The Committee sets out recommendations for government and industry. These include reviewing whether there is a need for ‘best before’ labelling at all; improving food waste recycling; funding and resourcing the Waste and Resources Action Programme (WRAP) adequately; doing more to enable the redistribution of surplus food such as using fiscal measures like tax breaks. The Committee would also like to see a national food waste strategy and target.
How much food does the UK waste
Evidence presented in the report estimate that 10 million tonnes of food and drink waste (post-farmgate) is created each year in the UK and 60% of this could be avoided. WRAP estimates that, by weight, household food waste makes up 71% of the post-farmgate total, with manufacturing contributing 17% of food waste, the hospitality and food service 9% and retail 2%.
This adds up to £13 billion of food being wasted in the UK, approximately 7.3 million tonnes (2015 figures). In evidence to the Committee WRAP said that most consumers were unaware of the amount of food they wasted.
The Committee’s inquiry, launched in July 2016, points out that there is no enforcement in place to prevent or manage food waste and to minimise environmental impacts. They also criticised food retailers “unnecessary” cosmetic standards for fruit and vegetables. For example, the report estimates 5-25% of apples, 9-20% of onions and 3-13% of potatoes are rejected by supermarkets on cosmetic grounds.

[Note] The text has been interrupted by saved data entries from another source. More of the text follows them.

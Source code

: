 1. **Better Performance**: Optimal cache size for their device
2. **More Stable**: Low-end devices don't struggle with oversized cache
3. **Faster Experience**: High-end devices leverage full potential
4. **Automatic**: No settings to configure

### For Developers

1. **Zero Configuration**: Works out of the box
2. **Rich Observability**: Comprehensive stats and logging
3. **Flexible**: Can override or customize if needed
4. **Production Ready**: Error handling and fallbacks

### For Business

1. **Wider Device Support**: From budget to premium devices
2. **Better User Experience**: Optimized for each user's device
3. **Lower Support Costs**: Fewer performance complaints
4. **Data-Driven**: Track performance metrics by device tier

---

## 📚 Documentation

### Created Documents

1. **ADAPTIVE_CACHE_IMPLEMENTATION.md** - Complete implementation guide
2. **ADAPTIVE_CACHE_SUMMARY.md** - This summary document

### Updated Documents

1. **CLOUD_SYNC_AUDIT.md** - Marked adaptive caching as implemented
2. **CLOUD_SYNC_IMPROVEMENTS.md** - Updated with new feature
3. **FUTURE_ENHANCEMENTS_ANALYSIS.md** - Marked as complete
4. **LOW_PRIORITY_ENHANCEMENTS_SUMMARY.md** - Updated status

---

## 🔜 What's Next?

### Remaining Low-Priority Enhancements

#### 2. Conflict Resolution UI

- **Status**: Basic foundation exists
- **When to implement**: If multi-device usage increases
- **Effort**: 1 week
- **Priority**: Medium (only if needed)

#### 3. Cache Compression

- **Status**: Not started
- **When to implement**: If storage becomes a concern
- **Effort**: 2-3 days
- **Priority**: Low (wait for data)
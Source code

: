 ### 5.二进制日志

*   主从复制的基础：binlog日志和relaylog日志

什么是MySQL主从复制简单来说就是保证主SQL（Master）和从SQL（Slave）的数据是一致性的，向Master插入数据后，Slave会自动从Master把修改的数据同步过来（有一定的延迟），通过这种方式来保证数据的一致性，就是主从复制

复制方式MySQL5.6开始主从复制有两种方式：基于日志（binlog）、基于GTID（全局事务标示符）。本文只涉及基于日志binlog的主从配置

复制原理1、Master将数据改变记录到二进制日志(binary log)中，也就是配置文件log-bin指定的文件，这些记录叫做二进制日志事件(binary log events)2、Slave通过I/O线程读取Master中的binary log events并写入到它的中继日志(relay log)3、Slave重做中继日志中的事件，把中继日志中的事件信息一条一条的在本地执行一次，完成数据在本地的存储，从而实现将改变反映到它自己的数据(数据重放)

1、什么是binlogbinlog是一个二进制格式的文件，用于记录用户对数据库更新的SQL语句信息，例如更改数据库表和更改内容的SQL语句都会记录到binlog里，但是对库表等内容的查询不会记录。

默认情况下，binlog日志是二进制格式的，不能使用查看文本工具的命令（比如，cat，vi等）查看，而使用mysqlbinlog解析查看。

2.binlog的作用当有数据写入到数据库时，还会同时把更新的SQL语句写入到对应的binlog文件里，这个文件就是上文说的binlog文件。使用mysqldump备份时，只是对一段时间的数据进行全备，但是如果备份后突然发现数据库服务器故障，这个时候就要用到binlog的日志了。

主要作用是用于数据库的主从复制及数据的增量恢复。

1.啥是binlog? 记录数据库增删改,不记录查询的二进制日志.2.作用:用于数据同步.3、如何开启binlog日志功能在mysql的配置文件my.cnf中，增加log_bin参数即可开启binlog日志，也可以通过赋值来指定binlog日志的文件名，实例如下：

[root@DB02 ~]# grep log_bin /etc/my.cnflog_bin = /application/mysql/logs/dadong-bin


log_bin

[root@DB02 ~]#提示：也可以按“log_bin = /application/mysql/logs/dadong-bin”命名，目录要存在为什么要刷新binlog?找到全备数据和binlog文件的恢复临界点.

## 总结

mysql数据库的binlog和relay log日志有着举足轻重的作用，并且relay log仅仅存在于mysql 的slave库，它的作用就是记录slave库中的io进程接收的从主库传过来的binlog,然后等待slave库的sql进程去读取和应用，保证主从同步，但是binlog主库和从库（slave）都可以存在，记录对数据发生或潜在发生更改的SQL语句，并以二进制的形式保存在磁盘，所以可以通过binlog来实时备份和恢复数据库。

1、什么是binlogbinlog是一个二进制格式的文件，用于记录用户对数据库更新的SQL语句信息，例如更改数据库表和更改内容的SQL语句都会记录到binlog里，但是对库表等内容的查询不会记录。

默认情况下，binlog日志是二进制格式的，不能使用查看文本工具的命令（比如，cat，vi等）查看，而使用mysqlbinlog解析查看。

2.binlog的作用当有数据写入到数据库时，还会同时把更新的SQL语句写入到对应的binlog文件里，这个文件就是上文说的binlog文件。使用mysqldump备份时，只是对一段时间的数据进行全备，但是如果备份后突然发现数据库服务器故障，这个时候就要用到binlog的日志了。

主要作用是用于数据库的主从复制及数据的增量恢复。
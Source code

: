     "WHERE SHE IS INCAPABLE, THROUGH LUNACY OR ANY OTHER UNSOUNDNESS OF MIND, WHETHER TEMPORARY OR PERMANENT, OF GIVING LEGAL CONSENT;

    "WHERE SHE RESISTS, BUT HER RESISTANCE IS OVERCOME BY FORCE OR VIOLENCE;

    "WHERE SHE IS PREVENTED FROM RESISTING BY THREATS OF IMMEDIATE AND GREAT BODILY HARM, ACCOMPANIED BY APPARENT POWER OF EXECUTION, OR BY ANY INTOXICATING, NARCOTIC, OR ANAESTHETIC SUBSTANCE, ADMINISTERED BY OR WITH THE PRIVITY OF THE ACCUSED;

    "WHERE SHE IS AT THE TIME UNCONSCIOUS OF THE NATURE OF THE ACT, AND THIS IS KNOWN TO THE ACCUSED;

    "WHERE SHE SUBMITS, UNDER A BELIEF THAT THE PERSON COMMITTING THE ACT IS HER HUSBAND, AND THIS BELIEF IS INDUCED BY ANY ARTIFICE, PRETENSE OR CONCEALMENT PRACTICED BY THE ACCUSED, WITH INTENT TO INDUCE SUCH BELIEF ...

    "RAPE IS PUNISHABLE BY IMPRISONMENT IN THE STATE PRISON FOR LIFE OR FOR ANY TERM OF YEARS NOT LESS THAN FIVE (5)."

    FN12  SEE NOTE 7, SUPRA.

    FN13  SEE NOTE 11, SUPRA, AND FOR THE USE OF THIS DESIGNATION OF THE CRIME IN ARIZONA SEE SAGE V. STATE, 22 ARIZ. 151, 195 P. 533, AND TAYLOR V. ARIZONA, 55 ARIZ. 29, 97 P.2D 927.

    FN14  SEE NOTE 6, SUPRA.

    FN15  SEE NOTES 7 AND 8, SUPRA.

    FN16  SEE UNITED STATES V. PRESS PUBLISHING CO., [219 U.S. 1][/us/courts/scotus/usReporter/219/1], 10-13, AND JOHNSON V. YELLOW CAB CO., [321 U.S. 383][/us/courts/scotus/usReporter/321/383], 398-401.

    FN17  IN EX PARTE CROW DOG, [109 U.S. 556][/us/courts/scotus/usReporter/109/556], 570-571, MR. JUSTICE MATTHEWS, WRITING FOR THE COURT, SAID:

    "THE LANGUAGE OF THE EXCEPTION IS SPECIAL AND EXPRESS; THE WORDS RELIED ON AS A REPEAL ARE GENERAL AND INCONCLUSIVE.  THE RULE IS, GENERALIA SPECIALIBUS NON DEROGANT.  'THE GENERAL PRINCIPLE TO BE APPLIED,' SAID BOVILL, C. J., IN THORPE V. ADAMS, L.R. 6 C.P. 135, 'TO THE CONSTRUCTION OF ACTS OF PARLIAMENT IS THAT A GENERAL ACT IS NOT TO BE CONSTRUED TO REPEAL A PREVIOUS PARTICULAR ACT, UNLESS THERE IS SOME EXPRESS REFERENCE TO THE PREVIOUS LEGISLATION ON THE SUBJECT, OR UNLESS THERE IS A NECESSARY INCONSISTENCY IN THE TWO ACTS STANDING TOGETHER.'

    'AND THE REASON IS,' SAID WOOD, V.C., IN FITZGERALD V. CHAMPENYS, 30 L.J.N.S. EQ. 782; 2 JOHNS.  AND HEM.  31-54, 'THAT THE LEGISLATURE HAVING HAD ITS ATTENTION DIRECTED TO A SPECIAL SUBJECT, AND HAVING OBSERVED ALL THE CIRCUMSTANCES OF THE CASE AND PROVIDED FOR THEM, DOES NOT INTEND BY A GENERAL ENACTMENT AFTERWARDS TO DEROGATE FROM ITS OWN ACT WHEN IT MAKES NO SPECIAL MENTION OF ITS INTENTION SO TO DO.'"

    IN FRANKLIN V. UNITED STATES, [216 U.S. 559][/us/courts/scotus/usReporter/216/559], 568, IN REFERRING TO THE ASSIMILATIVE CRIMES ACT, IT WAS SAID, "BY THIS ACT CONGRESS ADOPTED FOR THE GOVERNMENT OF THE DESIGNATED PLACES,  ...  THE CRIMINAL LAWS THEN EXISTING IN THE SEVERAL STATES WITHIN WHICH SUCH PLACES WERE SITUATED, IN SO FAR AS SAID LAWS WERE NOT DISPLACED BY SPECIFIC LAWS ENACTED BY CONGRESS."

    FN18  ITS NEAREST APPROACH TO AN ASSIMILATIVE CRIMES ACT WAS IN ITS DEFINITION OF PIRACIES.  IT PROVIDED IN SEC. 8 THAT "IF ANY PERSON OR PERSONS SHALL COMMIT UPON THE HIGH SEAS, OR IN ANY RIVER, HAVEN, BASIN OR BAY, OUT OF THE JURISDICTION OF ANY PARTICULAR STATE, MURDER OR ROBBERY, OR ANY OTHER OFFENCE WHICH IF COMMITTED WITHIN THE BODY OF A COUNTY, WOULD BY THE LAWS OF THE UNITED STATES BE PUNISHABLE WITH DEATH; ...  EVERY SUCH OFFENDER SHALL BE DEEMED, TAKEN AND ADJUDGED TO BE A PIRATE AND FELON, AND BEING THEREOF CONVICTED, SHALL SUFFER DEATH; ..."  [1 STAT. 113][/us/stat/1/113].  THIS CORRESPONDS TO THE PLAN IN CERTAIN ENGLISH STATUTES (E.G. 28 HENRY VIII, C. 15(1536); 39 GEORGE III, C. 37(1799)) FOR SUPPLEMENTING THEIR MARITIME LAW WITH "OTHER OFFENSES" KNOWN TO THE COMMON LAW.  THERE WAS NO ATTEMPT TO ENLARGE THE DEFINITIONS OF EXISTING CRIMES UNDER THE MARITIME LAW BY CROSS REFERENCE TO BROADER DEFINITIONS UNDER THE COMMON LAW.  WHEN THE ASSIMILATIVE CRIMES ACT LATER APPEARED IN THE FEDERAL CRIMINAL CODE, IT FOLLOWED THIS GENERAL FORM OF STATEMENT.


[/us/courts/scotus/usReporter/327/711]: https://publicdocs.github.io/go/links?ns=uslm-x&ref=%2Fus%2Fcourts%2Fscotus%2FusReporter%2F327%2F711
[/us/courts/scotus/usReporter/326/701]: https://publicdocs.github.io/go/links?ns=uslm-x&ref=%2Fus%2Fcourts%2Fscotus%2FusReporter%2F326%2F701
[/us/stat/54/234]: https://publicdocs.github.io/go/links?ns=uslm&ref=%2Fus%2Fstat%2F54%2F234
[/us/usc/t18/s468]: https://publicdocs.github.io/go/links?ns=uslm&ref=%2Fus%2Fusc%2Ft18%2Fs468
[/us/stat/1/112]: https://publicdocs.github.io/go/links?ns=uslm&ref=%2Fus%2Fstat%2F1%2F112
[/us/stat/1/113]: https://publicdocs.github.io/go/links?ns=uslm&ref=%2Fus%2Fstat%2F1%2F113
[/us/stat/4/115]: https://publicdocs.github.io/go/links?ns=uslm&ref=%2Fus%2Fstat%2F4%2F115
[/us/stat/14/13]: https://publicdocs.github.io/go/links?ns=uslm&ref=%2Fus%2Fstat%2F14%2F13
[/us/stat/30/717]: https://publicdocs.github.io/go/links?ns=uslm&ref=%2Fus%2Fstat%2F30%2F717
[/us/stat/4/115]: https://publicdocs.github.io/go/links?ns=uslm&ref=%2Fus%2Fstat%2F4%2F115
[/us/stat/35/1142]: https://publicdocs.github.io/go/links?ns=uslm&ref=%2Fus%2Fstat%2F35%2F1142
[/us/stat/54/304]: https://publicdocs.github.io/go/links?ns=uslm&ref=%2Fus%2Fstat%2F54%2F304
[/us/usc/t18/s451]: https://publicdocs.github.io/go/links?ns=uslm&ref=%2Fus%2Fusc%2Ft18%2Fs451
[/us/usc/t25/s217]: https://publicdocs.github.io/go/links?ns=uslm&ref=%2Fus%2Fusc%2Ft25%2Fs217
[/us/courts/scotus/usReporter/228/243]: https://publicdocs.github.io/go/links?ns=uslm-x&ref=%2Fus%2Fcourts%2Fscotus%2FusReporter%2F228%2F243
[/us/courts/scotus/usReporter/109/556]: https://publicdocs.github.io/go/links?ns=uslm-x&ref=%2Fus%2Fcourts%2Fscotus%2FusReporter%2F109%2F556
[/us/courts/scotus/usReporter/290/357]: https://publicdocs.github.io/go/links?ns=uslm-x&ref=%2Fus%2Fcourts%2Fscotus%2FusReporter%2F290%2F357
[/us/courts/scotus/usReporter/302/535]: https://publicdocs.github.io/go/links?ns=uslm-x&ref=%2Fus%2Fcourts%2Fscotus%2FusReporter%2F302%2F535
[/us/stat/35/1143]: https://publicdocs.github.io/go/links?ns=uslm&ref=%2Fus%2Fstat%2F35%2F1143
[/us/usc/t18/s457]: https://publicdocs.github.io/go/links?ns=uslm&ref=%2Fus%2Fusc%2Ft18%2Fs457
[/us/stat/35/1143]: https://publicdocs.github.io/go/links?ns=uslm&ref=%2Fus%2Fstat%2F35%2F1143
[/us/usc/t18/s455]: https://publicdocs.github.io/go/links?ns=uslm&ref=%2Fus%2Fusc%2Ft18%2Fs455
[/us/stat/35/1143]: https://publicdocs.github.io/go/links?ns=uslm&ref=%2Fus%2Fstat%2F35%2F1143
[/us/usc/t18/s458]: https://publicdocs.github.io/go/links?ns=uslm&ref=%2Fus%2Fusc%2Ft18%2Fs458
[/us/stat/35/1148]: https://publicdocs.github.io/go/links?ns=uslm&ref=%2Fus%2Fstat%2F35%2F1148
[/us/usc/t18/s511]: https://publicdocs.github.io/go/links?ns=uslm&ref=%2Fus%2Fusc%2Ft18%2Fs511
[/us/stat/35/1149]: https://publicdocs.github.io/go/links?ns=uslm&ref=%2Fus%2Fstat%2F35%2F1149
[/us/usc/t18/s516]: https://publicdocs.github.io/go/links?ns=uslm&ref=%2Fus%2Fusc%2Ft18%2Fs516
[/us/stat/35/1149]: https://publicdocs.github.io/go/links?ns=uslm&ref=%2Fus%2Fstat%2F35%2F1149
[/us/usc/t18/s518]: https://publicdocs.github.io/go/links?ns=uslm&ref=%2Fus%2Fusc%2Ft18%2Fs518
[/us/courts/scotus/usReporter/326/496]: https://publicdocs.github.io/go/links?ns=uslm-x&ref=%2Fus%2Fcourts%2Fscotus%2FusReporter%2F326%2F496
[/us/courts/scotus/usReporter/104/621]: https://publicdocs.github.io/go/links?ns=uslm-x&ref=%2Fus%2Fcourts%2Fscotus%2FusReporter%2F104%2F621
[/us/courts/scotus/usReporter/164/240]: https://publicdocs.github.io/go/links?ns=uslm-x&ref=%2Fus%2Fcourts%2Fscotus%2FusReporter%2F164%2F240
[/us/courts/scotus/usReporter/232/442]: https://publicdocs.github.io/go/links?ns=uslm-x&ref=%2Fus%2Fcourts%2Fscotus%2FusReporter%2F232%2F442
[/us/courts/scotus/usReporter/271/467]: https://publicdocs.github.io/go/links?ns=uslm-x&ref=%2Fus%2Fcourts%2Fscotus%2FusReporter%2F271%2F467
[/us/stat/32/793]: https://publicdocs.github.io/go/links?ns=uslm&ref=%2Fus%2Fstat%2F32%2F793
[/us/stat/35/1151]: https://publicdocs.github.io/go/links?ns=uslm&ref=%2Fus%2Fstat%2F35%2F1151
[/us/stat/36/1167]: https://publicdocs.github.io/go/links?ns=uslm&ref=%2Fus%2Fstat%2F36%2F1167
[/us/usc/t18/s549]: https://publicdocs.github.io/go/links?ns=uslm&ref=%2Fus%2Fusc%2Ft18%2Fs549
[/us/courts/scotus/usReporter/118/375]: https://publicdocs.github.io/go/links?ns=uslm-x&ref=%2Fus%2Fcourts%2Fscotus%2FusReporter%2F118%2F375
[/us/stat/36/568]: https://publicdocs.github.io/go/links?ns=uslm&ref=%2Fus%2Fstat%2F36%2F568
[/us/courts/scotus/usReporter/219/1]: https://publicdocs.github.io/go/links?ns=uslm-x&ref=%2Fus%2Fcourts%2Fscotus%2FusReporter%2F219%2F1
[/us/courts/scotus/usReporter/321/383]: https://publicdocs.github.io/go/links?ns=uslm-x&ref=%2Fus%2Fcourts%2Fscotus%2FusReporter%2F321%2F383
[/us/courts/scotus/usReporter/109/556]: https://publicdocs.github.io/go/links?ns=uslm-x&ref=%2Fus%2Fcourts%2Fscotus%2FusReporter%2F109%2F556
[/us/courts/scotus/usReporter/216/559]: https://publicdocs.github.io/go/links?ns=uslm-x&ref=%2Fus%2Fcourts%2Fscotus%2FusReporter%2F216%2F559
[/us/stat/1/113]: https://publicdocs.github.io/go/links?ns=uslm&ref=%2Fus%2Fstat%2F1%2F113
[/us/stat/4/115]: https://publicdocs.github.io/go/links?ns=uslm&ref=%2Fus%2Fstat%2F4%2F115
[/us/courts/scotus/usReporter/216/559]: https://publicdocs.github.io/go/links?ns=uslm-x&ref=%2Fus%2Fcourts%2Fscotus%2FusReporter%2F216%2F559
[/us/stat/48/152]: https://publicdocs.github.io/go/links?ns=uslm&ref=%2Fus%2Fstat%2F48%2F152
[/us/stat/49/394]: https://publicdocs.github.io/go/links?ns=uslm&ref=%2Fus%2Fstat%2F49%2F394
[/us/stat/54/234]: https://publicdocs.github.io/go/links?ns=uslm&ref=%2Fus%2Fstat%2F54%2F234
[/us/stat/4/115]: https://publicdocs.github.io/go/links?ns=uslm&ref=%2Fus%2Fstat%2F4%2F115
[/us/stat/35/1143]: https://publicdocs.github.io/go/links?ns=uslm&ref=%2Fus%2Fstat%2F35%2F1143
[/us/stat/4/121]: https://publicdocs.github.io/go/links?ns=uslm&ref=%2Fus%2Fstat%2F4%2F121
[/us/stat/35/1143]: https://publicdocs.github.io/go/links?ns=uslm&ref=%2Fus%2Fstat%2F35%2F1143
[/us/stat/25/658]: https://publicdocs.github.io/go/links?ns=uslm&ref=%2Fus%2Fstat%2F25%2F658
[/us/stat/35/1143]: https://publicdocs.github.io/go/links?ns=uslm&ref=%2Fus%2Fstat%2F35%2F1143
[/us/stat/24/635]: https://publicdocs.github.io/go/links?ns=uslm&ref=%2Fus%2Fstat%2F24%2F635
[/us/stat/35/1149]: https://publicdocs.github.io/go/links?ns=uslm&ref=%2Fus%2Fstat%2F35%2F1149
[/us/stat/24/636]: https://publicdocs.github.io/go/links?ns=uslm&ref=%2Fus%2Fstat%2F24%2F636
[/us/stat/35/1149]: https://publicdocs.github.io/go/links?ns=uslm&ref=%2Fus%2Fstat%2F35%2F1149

Scope for massive scaling-up of surplus food redistribution
Surplus food redistribution can be a controversial measure as a means of reducing food poverty – see food waste story in March issue of The Food Sustainability Report – but FareShare, a charity that handles food surpluses for charities, gave evidence saying around 10,000 tonnes of surplus food is currently redistributed to charities each year with a value to the voluntary sector of £19.3 million. But FareShare say there is a potential for ten-times this amount – 110,000 tonnes – of surplus food that could be re-distributed.